É isto, enquanto houver estrada para andar, a gente vai continuar. Até já.
GUIA PRÁTICO
Onde ficar
Pousada de Juventude dos Alvados
Uma localização única no coração do Parque Natural da Serra de Aire e Candeeiros, na bela aldeia de Alvados, a poucos quilómetros de Porto de Mós. Inaugurada em 2007, esta Pousada de Juventude é uma unidade moderna e bem equipada, com quartos familiares, duplos e as tradicionais camaratas com beliches. As áreas comuns são agradáveis e calmas, mas o melhor é mesmo a vista magnífica sobre o “paredão” da serra de Aire e a calma que nos rodeia e contagia. Daqui podemos partir à descoberta da serra — a pé, de carro, de burro (passeios organizados pela Quinta da Escola) ou até por baixo da terra, como fazem muitos espeleólogos, que elegeram estas serras como seu destino de eleição.
Barreira de Água, Alvados. Tel.: 244 441202. Email: alvados@movijovem.pt; www.pousadasjuventude.pt/
Onde Comer
Ai Caramba!
Rua Comendador Estevão de Oliveira, 11, Alcochete
Propriedade de antigos forcados, este restaurante no centro de Alcochete é cá dos nossos, um autêntico B&B (bom e barato). Umas petingas roliças e saborosas, seguidas de um bom bacalhau à brás e feijoada de chocos comme il faut a puxar o piripiri, prontamente amansado por sangria sóbria, sem doçarias xaroposas.
Tasca da Ti Maria dos Queijos
Rua Principal, 155, Livramento
Tel.: 964131270/244403115
Um restaurante na berma da estrada entre os Alvados e Porto de Mós. Mais do que um restaurante, um santuário da boa comida. Uma antiga tasca convertida em casa de comes e bebes com uma esplanada na berma da estrada. Há pouco trânsito e, mesmo que houvesse muito, estivemos mais entretidos com as petingas em cebolada, a entremeada, o entrecosto, tudo bem grelhado e saboroso. Mas a pièce de résistance foram mesmo as iscas com alho, de comer e chorar por mais. De ir às lágrimas era mesmo o arroz doce, a fazer lembrar o da minha avó Piedade.
Informação
Cumpridos dez dos oitenta dias pelas estradas secundárias de Portugal.

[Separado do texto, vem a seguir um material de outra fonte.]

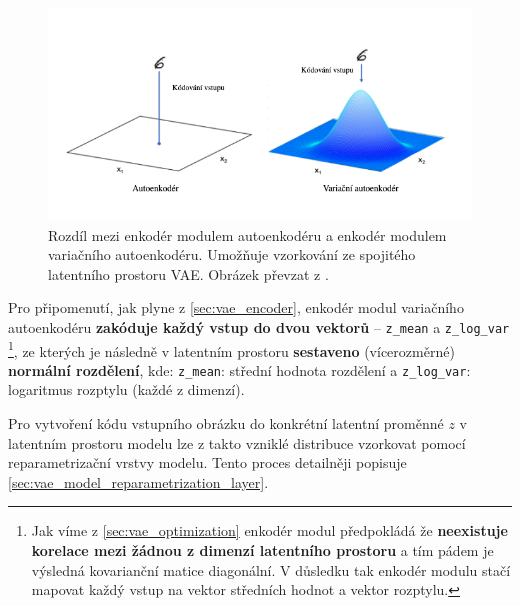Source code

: \begin{figure}[H]
    \centering
    \includegraphics[width=\textwidth]{figures/vae_encoder_module.png}
    \caption{Rozdíl mezi enkodér modulem autoenkodéru a enkodér modulem variačního autoenkodéru. Umožňuje vzorkování ze spojitého latentního prostoru VAE. Obrázek převzat z \textcite{Foster2023}.}
    \label{fig:vae_encoder_difference}
\end{figure}

Pro připomenutí, jak plyne z \autoref{sec:vae_encoder}, enkodér modul variačního autoenkodéru \textbf{zakóduje každý vstup do dvou vektorů} – \lstinline{z_mean} a \lstinline{z_log_var}
\footnote{Jak víme z \autoref{sec:vae_optimization} enkodér modul předpokládá že \textbf{neexistuje korelace mezi žádnou z dimenzí latentního prostoru} a tím pádem je výsledná kovarianční matice diagonální. V důsledku tak enkodér modulu stačí mapovat každý vstup na vektor středních hodnot a vektor rozptylu.},
ze kterých je následně v latentním prostoru \textbf{sestaveno} (vícerozměrné) \textbf{normální rozdělení}, kde:
\lstinline{z_mean}: střední hodnota rozdělení a \lstinline{z_log_var}: logaritmus rozptylu (každé z dimenzí).

Pro vytvoření kódu vstupního obrázku do konkrétní latentní proměnné $z$ v latentním prostoru modelu lze z takto vzniklé distribuce vzorkovat pomocí reparametrizační vrstvy modelu. Tento proces detailněji popisuje \autoref{sec:vae_model_reparametrization_layer}.

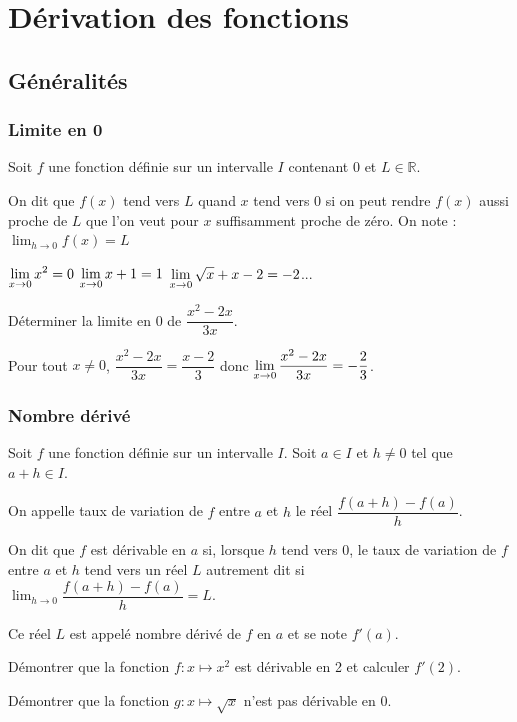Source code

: \documentclass[french]{book}
\newcommand{\R}{\mathbb {R}}
\newcommand{\ds}{\displaystyle}
\newcommand{\limo}[1][x]{\ds\lim_{#1\rightarrow 0}}
\begin{document}
\tableofcontents
\chapter{Dérivation des fonctions}
\section{Généralités}
\subsection{Limite en 0}
\begin{defn}
Soit $f$ une fonction définie sur un intervalle $I$ contenant 0 et $L \in \R$.

On dit que $f(x)$ tend vers $L$ quand $x$ tend vers 0 si on peut rendre $f(x)$ aussi proche de $L$ que l'on veut pour $x$ suffisamment proche de zéro. On note : $\limo[h] f(x)=L$
\end{defn}

\begin{exemple}
$\ds \limo[x]x^{2}=0$ \hspace{1em} $\ds \limo[x]x+1=1$ \hspace{1em} $\ds \limo[x]\sqrt{x}+x-2=-2$...

Déterminer la limite en 0 de $\dfrac{x^{2}-2x}{3x}$.
\end{exemple}


Pour tout $x\neq 0$, $\dfrac{x^{2}-2x}{3x}=\dfrac{x-2}{3}$ donc $\ds \limo[x]\dfrac{x^{2}-2x}{3x}=-\dfrac{2}{3}$.

%
\subsection{Nombre dérivé}
\begin{defn}
Soit $f$ une fonction définie sur un intervalle $I$. Soit $a \in I$ et $h \neq 0$ tel que $a+h \in I$.

On appelle taux de variation de $f$ entre $a$ et $h$ le réel $\dfrac{f(a+h)-f(a)}{h}$.

On dit que $f$ est dérivable en $a$ si, lorsque $h$ tend vers 0, le taux de variation de $f$ entre $a$ et $h$ tend vers un réel $L$ autrement dit si $\ds \lim_{h\rightarrow 0}\dfrac{f(a+h)-f(a)}{h}=L$.

Ce réel $L$ est appelé nombre dérivé de $f$ en $a$ et se note $f'(a)$.
\end{defn}

\begin{exemple}
Démontrer que la fonction $f : x \longmapsto x^{2}$ est dérivable en 2 et calculer $f'(2)$.

Démontrer que la fonction $g : x \longmapsto \sqrt{x}$ n'est pas dérivable en 0.
\end{exemple}
\end{document}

Ao volante do Citroën C4 Cactus, três jornalistas estão a dar a Volta a Portugal em 80 dias. Esta semana cumpriram quase dois mil quilómetros, que os levaram das terras do xisto, na serra da Lousã, às festas de Alcochete, regressando depois ao centro do país, à serra de Aire e Candeeiros, ao Ribatejo e ao Centro Geodésico de Portugal, em Vila de Rei.